Data items
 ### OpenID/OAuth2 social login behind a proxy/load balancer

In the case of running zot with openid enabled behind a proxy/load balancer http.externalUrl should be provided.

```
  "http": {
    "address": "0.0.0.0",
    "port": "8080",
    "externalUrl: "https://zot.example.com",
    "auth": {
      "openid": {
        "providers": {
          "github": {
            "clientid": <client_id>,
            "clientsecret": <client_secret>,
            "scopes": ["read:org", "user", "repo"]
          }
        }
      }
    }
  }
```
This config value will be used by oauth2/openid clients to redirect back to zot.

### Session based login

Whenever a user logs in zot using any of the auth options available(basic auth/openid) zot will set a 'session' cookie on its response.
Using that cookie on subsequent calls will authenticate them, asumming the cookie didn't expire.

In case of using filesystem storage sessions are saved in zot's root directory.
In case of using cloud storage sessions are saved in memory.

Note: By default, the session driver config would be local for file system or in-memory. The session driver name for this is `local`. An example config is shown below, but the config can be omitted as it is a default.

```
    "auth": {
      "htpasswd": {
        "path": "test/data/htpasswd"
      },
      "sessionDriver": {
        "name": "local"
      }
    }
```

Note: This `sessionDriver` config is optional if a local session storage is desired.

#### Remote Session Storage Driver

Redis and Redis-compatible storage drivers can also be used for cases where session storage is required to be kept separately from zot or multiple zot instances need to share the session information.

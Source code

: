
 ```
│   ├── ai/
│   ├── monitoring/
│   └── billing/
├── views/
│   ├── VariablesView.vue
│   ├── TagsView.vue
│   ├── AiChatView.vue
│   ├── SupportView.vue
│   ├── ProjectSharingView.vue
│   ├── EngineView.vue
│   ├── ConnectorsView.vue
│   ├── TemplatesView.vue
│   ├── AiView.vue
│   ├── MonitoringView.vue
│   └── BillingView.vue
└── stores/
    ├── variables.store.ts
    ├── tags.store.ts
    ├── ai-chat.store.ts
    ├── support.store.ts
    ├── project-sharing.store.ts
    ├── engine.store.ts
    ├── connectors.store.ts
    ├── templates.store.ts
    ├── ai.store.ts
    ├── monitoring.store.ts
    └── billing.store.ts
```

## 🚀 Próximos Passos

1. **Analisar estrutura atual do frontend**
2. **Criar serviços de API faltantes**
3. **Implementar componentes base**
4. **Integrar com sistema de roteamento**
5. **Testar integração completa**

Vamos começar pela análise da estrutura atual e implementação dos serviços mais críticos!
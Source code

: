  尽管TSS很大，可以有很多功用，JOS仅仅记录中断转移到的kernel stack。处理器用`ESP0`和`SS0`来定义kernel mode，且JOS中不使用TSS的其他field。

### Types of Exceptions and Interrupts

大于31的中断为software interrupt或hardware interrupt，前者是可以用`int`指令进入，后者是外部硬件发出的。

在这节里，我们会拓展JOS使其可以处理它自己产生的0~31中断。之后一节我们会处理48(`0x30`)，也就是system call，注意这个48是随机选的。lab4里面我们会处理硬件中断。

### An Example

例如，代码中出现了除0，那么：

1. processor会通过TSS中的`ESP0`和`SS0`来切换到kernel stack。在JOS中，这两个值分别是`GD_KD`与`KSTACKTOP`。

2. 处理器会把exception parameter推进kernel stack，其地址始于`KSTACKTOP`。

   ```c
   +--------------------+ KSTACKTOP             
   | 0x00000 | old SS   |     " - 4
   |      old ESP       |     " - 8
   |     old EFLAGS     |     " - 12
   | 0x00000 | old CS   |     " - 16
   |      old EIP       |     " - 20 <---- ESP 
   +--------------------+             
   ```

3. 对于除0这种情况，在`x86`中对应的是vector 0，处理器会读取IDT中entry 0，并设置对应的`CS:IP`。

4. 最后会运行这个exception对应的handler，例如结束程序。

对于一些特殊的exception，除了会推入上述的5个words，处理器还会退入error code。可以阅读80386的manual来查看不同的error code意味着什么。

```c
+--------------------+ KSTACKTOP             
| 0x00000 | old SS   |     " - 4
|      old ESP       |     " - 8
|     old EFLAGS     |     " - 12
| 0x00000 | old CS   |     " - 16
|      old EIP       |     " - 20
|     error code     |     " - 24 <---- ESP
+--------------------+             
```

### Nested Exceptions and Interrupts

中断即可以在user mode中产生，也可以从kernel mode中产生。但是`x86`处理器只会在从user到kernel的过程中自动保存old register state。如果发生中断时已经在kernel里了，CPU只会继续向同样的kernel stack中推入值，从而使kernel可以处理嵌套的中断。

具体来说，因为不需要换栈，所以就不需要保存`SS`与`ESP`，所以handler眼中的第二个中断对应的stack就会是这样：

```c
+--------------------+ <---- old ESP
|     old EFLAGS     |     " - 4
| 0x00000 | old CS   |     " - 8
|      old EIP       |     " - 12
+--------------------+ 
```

Task description - Locate the word "Note" in the entries, and copy every line where it is found.

Output of the exercise -
Note: By default, the session driver config would be local for file system or in-memory. The session driver name for this is `local`. An example config is shown below, but the config can be omitted as it is a default.
Note: This `sessionDriver` config is optional if a local session storage is desired.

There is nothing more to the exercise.